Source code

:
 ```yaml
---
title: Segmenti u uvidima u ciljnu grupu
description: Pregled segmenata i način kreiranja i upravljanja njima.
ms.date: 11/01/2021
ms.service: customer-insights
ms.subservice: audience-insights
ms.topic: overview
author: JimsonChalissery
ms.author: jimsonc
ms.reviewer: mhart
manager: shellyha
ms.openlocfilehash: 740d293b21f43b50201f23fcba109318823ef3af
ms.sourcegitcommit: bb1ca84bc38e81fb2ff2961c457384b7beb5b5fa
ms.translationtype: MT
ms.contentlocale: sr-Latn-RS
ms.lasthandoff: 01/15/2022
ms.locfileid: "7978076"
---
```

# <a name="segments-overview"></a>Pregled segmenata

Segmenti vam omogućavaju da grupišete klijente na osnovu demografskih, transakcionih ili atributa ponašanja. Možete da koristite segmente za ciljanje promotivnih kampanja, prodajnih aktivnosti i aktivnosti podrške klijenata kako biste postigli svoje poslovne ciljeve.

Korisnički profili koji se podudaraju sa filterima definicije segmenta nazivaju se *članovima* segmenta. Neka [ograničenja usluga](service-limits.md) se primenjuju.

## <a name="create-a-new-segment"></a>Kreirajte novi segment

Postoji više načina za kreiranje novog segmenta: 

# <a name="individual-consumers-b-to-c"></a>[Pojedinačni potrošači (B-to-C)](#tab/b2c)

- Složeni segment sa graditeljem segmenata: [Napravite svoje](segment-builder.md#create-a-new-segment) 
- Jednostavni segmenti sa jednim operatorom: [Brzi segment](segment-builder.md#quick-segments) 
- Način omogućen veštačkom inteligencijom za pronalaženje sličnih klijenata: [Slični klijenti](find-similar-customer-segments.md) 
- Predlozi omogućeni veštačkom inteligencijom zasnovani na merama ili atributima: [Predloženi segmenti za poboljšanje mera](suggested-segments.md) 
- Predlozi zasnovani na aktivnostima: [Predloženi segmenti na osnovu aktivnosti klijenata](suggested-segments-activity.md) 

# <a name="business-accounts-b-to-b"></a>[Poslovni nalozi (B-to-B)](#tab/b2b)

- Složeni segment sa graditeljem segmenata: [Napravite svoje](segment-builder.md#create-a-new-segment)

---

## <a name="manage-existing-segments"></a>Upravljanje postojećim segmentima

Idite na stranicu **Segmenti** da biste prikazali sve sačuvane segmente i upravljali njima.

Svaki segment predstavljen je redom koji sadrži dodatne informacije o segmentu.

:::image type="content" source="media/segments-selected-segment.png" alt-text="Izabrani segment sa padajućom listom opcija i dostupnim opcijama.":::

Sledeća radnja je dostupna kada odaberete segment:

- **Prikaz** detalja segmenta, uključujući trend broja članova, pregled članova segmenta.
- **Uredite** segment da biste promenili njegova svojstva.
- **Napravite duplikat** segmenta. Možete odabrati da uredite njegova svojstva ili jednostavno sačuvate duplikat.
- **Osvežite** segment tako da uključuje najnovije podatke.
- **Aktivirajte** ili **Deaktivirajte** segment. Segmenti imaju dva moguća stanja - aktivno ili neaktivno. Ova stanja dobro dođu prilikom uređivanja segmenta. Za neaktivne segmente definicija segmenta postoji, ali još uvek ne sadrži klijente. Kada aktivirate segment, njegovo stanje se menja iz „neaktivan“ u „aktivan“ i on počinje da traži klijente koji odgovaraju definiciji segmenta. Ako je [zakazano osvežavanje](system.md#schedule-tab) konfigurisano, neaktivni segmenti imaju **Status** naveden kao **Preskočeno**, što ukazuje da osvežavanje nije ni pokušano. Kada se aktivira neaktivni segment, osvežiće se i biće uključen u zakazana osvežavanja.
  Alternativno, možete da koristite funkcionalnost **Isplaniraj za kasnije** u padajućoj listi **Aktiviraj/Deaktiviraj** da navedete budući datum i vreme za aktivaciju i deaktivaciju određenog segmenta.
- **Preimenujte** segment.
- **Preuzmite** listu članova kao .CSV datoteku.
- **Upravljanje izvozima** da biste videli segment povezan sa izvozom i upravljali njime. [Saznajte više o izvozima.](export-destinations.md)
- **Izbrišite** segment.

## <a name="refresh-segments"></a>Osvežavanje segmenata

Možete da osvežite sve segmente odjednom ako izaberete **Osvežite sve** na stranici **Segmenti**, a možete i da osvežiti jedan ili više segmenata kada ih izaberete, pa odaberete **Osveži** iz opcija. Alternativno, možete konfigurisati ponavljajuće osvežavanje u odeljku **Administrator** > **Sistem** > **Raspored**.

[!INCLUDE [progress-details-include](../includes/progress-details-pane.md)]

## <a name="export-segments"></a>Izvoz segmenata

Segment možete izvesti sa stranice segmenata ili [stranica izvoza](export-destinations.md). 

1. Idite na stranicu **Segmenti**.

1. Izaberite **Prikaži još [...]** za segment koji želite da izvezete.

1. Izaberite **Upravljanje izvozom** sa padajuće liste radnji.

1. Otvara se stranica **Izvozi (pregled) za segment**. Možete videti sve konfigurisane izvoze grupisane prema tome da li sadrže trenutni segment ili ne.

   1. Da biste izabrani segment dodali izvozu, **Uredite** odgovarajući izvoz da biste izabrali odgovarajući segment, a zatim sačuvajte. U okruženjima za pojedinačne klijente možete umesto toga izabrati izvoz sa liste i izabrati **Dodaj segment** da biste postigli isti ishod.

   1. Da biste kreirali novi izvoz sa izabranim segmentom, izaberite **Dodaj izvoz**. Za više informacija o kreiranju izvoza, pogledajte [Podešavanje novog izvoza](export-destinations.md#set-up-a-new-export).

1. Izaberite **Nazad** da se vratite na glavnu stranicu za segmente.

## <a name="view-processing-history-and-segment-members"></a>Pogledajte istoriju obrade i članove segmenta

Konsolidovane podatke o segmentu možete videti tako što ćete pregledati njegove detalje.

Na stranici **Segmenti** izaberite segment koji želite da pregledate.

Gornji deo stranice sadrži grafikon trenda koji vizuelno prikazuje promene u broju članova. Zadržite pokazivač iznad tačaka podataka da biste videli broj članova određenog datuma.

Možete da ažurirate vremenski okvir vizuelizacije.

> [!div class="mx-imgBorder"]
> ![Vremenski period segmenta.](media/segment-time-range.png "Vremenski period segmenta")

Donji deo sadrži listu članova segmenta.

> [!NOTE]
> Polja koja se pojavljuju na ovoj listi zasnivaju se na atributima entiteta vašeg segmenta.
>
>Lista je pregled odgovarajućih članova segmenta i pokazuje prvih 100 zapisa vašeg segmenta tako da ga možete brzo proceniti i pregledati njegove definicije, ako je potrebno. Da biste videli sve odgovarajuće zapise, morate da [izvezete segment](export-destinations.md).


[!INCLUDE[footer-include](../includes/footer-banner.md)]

========================

=== Assigned task ===
What you return must be the lines from the line holding "entiteta vašeg segmenta." through the final line of the material, word for word, and nothing more.

=== Exercise result ===
> Polja koja se pojavljuju na ovoj listi zasnivaju se na atributima entiteta vašeg segmenta.
>
>Lista je pregled odgovarajućih članova segmenta i pokazuje prvih 100 zapisa vašeg segmenta tako da ga možete brzo proceniti i pregledati njegove definicije, ako je potrebno. Da biste videli sve odgovarajuće zapise, morate da [izvezete segment](export-destinations.md).


[!INCLUDE[footer-include](../includes/footer-banner.md)]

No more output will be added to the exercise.